In honor of its 25th anniversary (and seeking some political solace), I spent the past two months rewatching “The West Wing” in its seven-season entirety.
At least I thought I was rewatching. In its early years I was a devoted fan of the Josiah Bartlet administration and am on record as such. Yet as I made my way through the sixth and seventh seasons of the Emmy-winning NBC drama, I began to have a sneaking suspicion that I was watching these episodes for the first time. I have no memory of giving up on “The West Wing,” though when it began I had just had my first child and by the time it ended I had three. Something had to give and apparently that was it.
So there was joy in discovering “new” storylines, many of which revolved around the final months of Bartlet’s (Martin Sheen) presidency and the campaigns of Congressman Matt Santos, D-Texas, played by Jimmy Smits, and Sen. Arnold Vinick, R-Calif., played by Alan Alda.
But there was much bitterness and sorrow too.
Imagine a world in which the two candidates for president of the United States both rigorously refuse to engage in negative campaigning. Who use their one debate to explain, in impassioned detail, their differing thoughts on tax policy and international leadership. Who, as the election comes down to Nevada and its electoral college votes, make it clear they will not get lawyers involved.
“I will be a winner or a loser,” Vinick says as political consultant Bruno Gianelli (Ron Silver), in Mephistophelean mode, tries to persuade him to demand a recount if he loses. “I won’t be a sore loser.”
In the other camp, campaign manager Josh Lyman (Bradley Whitford) tells Santos: “You take it to court, you’re the guy who screams at the ump because you don’t like the call at the plate. Nobody votes for that guy again.”
In 2006, when the episode premiered, these responses might have been read as a reference to the drawn-out, many-lawyers-involved Florida recount in 2000. Or they might simply have functioned as a convenient plot device on a long-running TV show.

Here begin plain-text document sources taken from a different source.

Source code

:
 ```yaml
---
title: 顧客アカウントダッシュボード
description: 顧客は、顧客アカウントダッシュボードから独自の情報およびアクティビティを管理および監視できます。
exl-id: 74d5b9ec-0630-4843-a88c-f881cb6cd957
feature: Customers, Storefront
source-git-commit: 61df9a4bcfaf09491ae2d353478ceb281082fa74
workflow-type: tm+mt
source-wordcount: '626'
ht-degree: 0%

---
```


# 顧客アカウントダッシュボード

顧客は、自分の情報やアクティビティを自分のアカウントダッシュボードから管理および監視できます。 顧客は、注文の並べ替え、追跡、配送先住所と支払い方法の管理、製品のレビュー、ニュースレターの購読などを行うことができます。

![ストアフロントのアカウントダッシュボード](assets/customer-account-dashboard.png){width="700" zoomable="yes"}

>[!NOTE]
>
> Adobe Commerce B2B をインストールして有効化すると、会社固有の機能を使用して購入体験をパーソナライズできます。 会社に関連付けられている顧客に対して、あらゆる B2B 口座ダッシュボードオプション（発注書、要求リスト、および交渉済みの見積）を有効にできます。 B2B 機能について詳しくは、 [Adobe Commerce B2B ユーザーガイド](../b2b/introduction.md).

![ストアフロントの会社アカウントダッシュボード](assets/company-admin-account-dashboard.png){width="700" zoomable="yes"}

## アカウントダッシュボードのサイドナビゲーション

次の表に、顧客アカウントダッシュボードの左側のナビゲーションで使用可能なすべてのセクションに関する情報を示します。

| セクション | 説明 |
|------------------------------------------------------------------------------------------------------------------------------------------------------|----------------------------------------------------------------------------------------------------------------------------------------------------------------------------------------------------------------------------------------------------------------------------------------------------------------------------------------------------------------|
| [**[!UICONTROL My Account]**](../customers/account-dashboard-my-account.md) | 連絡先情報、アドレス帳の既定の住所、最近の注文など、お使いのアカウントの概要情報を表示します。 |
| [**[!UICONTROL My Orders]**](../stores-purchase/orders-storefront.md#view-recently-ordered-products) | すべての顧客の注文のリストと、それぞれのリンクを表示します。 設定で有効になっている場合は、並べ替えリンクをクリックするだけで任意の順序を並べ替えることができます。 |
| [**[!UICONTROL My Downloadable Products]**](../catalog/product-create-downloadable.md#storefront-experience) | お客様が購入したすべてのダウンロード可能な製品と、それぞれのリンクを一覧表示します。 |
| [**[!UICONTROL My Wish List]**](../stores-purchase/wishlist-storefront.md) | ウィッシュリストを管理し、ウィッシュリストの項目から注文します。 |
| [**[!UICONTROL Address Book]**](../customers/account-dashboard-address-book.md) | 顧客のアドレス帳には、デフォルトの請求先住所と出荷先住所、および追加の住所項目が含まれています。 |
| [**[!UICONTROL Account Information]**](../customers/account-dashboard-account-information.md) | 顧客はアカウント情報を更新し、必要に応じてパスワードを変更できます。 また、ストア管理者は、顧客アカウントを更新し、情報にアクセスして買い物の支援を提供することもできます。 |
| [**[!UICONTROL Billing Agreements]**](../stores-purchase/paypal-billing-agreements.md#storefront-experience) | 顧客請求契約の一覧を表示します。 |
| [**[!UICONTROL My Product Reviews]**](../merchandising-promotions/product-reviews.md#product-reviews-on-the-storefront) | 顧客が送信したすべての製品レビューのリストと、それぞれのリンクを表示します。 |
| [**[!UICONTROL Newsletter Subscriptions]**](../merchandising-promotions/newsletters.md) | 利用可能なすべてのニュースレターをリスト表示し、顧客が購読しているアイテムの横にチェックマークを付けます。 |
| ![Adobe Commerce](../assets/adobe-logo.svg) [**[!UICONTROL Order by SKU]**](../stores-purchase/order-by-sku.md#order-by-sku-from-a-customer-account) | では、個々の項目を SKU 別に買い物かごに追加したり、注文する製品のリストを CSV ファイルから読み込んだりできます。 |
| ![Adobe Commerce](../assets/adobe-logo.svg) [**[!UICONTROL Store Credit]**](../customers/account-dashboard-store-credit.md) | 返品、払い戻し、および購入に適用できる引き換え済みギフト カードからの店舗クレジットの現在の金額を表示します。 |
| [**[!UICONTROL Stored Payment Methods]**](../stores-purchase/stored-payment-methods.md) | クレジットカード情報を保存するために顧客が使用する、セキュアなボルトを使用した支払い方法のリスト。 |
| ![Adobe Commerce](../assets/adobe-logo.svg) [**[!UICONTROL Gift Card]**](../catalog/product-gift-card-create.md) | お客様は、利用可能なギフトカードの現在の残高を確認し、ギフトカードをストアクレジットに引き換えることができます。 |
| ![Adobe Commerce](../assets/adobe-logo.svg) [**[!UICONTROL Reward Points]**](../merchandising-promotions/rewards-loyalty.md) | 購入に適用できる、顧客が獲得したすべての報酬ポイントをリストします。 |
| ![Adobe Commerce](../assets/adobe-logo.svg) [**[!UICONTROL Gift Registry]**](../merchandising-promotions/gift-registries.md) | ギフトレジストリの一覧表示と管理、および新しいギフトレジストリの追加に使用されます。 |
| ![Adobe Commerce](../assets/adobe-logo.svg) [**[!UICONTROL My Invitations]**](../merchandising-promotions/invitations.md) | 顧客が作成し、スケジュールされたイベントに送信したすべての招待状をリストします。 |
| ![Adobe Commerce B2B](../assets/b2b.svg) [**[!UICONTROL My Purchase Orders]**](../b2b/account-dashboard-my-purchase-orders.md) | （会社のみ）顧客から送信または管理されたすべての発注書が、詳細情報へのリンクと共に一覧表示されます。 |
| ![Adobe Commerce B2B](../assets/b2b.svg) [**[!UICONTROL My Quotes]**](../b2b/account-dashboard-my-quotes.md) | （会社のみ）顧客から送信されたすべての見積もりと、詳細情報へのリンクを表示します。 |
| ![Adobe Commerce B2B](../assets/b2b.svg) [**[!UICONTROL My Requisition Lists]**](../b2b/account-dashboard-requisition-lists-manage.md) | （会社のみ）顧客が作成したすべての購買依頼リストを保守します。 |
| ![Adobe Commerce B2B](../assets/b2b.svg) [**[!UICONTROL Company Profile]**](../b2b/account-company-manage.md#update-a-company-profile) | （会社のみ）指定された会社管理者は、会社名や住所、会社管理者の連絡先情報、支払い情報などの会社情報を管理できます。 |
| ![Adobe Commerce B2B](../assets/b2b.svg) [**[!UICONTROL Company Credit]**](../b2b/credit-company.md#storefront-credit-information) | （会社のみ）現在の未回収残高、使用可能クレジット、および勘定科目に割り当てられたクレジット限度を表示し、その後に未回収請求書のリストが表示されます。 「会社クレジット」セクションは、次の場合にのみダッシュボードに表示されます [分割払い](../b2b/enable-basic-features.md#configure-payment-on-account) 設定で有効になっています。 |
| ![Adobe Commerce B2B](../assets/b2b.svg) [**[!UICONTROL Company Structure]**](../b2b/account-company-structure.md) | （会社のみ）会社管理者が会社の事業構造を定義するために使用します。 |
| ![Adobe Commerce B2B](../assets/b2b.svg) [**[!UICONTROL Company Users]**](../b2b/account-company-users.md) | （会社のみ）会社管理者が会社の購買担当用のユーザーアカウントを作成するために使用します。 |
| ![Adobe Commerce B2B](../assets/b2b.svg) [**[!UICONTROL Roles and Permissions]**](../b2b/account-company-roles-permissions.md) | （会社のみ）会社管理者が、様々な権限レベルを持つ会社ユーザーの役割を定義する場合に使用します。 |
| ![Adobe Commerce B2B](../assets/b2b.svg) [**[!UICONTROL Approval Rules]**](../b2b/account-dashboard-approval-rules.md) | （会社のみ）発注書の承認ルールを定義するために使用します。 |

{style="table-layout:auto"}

President-elect Donald Trump filed multiple court cases in hopes of reversing his 2020 loss to President Joe Biden. And directed an armed mob to the Capitol to prevent Congress from certifying Biden’s victory. And ginned up more false allegations of widespread voter fraud. After all that, “The West Wing’s” nobility of purpose is enough to make one weep. Even more copiously than when Barlet’s beloved assistant Mrs. Landingham (Kathryn Joosten) died.
“The West Wing” was always Aaron Sorkin’s highly romanticized, often preachy, deeply personal and (mostly) progressive vision of presidential politics. (Though after 25 years its often patronizing yet somehow self-congratulatory treatment of some of its female characters seems jarring.) The race to replace Bartlet, which began more than a year after Sorkin left the show, is no different. Santos appears to be a near-perfect man of the people, with a resolute voting record and skeleton-free closet. Vinick believes in tax cuts, small government and school vouchers, but he is beloved on both sides of the aisle and is such a liberal Republican that he is loudly pro-choice. The Santos and Vinick campaigns’ notion of “attack ads” focuses on voting records, military service and Vinick’s support of nuclear power — not lies, conspiracy theories or ad hominem attacks. The dirtiest the campaign gets involves a leak that Santos’ running mate, former Bartlet Chief of Staff Leo McGarry (John Spencer), is struggling in debate prep (it turns out McGarry leaked the info himself) and an ad that mischaracterizes Santos’ position on abortion, which Vinick repeatedly demands be taken down.
Though the storylines echo voters’ spoken (if not actual) desire for elections to be about policy rather than mud-slinging, the civility of the Santos/Vinick campaign is so clearly aspirational it borders at times on the ridiculous: Only TV writers could believe that a single speech is capable of lifting a primary candidate from the brink of dropping out to winning the nomination.
But now those aspirations appear heart-breaking rather than absurd.